Life and Near Death on a Boat: An Oysterman Learns to Navigate the Hard Way

In reporting for "The High Low Tide," I've spent a good bit of time with Joe Maley, owner of the Ossabaw Oyster Company based in Sunbury, Georgia, a sleepy little spot in Liberty County. I wrote about him a bit before here.

His shellfish lease is mostly on the Bear River, which runs between marsh bluffs and Ossabaw Island. St. Catherine's Island can be seen to the south. To get to his lease, he leaves a dock in Sunbury and heads out the Medway River. Once in St. Catherine's Sound, he heads north, bending around the Medway Spit, a long bar that stretches from a marsh island well into the sound. 

I've been transcribing hours of interviews with Joe this week and I was very excited to re-hear a few anecdotes about how Joe, who's had many careers, mostly in construction, came to learn to work the water.

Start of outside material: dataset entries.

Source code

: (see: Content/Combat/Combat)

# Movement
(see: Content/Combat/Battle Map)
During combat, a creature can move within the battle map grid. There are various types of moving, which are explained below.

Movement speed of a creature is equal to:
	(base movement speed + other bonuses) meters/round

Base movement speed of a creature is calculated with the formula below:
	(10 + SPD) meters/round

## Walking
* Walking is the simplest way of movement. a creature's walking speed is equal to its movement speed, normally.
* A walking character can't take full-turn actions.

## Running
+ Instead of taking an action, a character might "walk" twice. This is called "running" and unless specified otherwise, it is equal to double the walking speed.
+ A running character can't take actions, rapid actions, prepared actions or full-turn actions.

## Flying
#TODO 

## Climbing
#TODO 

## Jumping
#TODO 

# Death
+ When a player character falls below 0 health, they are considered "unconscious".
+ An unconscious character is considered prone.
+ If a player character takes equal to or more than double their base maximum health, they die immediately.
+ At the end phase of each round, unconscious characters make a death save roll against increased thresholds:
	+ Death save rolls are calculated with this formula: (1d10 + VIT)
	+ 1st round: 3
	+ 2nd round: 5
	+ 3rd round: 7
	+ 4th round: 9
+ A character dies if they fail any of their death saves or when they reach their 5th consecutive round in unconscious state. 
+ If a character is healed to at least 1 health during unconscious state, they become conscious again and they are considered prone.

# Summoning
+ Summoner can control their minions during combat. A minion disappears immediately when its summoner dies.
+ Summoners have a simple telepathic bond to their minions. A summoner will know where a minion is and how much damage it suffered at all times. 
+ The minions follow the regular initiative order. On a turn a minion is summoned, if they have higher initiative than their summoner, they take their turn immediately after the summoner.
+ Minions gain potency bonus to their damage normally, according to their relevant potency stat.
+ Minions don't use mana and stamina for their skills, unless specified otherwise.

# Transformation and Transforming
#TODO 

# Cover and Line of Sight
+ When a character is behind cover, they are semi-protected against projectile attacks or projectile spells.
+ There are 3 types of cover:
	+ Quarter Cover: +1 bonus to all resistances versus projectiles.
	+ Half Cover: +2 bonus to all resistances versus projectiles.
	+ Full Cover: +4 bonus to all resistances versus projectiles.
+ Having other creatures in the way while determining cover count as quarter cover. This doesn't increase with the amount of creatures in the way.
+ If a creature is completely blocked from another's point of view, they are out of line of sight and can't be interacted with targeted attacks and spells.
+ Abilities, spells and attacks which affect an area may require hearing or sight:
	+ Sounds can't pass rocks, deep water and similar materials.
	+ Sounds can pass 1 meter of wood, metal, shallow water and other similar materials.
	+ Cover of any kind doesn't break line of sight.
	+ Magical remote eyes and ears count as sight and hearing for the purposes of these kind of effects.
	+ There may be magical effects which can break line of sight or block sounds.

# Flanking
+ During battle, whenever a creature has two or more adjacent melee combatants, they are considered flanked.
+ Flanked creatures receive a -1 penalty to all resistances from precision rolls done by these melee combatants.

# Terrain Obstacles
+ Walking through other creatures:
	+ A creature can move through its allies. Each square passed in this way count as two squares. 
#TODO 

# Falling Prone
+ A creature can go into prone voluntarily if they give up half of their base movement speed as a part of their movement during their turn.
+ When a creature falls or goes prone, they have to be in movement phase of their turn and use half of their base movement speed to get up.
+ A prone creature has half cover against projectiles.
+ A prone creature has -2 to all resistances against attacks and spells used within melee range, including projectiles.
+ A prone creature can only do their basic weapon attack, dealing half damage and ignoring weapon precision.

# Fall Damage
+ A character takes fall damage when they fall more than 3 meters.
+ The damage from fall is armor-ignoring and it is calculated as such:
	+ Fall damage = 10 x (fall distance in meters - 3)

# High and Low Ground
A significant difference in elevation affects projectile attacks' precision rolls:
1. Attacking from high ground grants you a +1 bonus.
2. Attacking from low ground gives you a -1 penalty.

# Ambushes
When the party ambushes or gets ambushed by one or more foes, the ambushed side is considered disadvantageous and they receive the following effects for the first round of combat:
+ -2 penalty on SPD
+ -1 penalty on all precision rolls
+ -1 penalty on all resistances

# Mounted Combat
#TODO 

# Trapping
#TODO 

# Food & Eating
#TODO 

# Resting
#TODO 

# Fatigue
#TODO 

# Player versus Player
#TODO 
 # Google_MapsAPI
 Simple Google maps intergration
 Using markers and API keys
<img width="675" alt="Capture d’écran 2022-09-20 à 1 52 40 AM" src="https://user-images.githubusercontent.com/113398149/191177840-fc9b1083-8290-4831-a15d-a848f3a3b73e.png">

He did so in his 40s, and it nearly cost him his life a few times. 

"I'd never been an operator before. I knew to wear a life jacket for the most part, but that was about it. I started hanging out with Danny (Eller) shrimping and fishing, he operated the boat.

 

There's different types of boats and they all operate differently and I wasn't too comfortable with them.

One time I was pulling in the (shrimp) nets. We were rolling them over the gunnel and something in there, a stingray, got Danny in the finger and he about passed out. His finger was turning black, and it was up to me to get him back to the hill.

The water out by St. Catherine's (Island) is blue, but there's a lot of bars, and I had to drive us back. I tried driving, and he's yelling at me like, 'Over here, over there.' I'm just hitting them all. So he just ended up driving the boat back himself, one-handed. That's when I knew I needed to learn how to operate."

He started heading out by himself, trying out different boats, different motors, seeing which one fit. One time, with an Evinrude outboard motor: "When they're running good they sound horrible. Putt, putt, putt, putt, putt." Mostly, weather, or his inability to forecast correctly, put him in danger. 

I'm out in the water and the motor cuts off. It starts to rain, fog starts rolling in. I've got to go.

This is the Fall. It wasn't cold, thankfully, and it was daytime. Then all of a sudden it went dark. Cotton candy, can't see anything. By the time I realize I've got to get my ass back, it was dark and foggy. Only thing I knew to do was get up close to the shoreline and follow it.

Well, it was low tide, and I'm puttering along and I run aground every five minutes. I had to raise the motor by myself, get unstuck, paddle away. Put the motor back down, crank it again. I must've done that 20 or 30 times. I thought I was going to have a heart attack, it was that fucking bad. And I didn't have a clue where I was. I turned up a creek, thinking I was turning toward Sunbury. Finally, I saw a light thinking there would be a dock there. Thankfully there was enough water to get through there. Then I heard, 'There's a boat out there.' Somebody was on the dock. I started hollering at them. They were fixing to leave but they waited.

It was someone I knew and they said, 'What the hell were you doing?'

And I said, 'That's a very good question.'

 

That was only Joe's first brush with danger. It got worse. 

This time, there was a different boat, a yellow John Dory, a skiff sometimes called a Yankee Dory. The boat still sits upturned in Joe's yard: "A lot of folks are scared to get in it because of the low sides, but it's very seaworthy."

Seaworthy, sure, until it wasn't

It was a nice sunny day, calm. I had all my bags on the boat, getting ready to come back around. I started back and I noticed it was pretty choppy. So I stopped and secured everything in the back before I was going to tackle that. About that time, a Coast Guard chopper comes in and hovers above me.

There were gale force winds coming. Maybe they were trying to warn me or just looking at a stupid old….

I came around that corner and it was like Malibu surf crashing up against the back. It was cold that day and I was taking water over the sides. I knew something had to change or I would die. It doesn't have to be freezing to get hypothermia and die. 

I turned up the first creek I saw and assessed the situation. I had a radio but nobody could pick up. I didn't know what to do: go build a fire.

 

Wind was from the South to Southwest. It was five to six foot waves. I couldn't take the river back.

I decided to go into it, cross the sound, and it was a booger.  A lot of acts of contrition on the way over there. But I was able to get back through to Sunbury through the creeks. 

hat's why I have the boat I do now. It can take water.

Lessons learned. More followed.

There have been times when I should've gone out for an order — it would've been worth the money — but I decided long ago I'm not dying for a damn oyster.